__Assigned task__: Exact reproduction of all the entries is required, without any of their pictures.
------ Given records
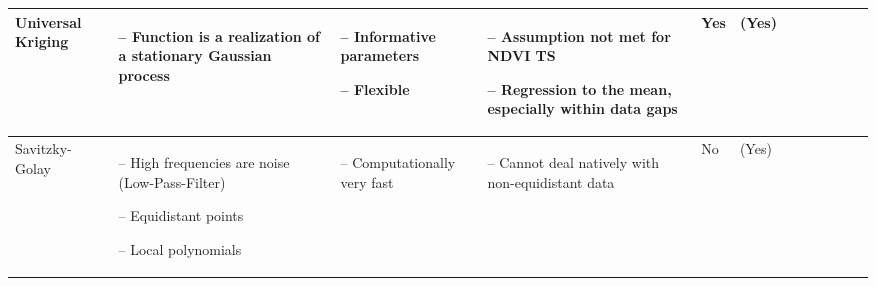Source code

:\begin{table}[!ht]
\begin{tabular}{p{1.6cm}p{3.3cm}p{3.3cm}p{3.4cm}p{0.4cm}p{0.4cm}p{3cm}p{3cm}p{3cm}p{3cm}p{2.7cm}p{3cm}|}
		Universal Kriging                                                                                                                                            &
		\begin{cptitemize} \item[--]  Function is a realization of a stationary Gaussian process                                      \end{cptitemize}               &
		\begin{cptitemize} \item[--]  Informative parameters \item[--]  Flexible                                                             \end{cptitemize}        &
		\begin{cptitemize} \item[--]  Assumption not met for NDVI TS \item[--] Regression to the mean, especially within data gaps          \end{cptitemize}        &
		Yes                                                                                                                                                          &
		(Yes)                \\ \hline%

		Savitzky-Golay                                                                                                                                         &
		\begin{cptitemize}
			\item[--]  High frequencies are noise (Low-Pass-Filter) \item[--]  Equidistant points \item[--]  Local polynomials\end{cptitemize}                                              &
		\begin{cptitemize} \item[--]  Computationally very fast                                                                   \end{cptitemize}                   &
		\begin{cptitemize} \item[--]  Cannot deal natively with non-equidistant data                             \end{cptitemize}                 &
		No                                                                                                                                                           &
		(Yes)                                                                                                                                                         \\ \hline%


\end{tabular}
\end{table}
------------
__Exercise response__:
Source code

:\begin{table}[!ht]
\begin{tabular}{p{1.6cm}p{3.3cm}p{3.3cm}p{3.4cm}p{0.4cm}p{0.4cm}p{3cm}p{3cm}p{3cm}p{3cm}p{2.7cm}p{3cm}|}
		Universal Kriging                                                                                                                                            &
		\begin{cptitemize} \item[--]  Function is a realization of a stationary Gaussian process                                      \end{cptitemize}               &
		\begin{cptitemize} \item[--]  Informative parameters \item[--]  Flexible                                                             \end{cptitemize}        &
		\begin{cptitemize} \item[--]  Assumption not met for NDVI TS \item[--] Regression to the mean, especially within data gaps          \end{cptitemize}        &
		Yes                                                                                                                                                          &
		(Yes)                \\ \hline%

		Savitzky-Golay                                                                                                                                         &
		\begin{cptitemize}
			\item[--]  High frequencies are noise (Low-Pass-Filter) \item[--]  Equidistant points \item[--]  Local polynomials\end{cptitemize}                                              &
		\begin{cptitemize} \item[--]  Computationally very fast                                                                   \end{cptitemize}                   &
		\begin{cptitemize} \item[--]  Cannot deal natively with non-equidistant data                             \end{cptitemize}                 &
		No                                                                                                                                                           &
		(Yes)                                                                                                                                                         \\ \hline%


\end{tabular}
\end{table}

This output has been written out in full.